→ **TO DO**:
Filter out all lines without the word "this" from the data below, please, and copy the rest.
▶
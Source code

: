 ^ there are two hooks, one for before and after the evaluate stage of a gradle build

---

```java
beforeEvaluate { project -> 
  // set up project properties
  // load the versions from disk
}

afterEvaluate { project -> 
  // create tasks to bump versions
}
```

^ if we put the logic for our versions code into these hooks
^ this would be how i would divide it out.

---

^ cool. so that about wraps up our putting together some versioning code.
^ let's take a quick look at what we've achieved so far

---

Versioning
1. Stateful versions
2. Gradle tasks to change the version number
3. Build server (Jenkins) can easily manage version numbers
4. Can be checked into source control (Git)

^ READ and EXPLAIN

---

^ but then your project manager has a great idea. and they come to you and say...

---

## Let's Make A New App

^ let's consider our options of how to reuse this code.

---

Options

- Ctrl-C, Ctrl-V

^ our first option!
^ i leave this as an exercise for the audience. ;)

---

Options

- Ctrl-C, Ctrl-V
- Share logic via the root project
◀
→ **EXERCISE ANSWER**:
^ this would be how i would divide it out.
^ let's consider our options of how to reuse this code.
^ i leave this as an exercise for the audience. ;)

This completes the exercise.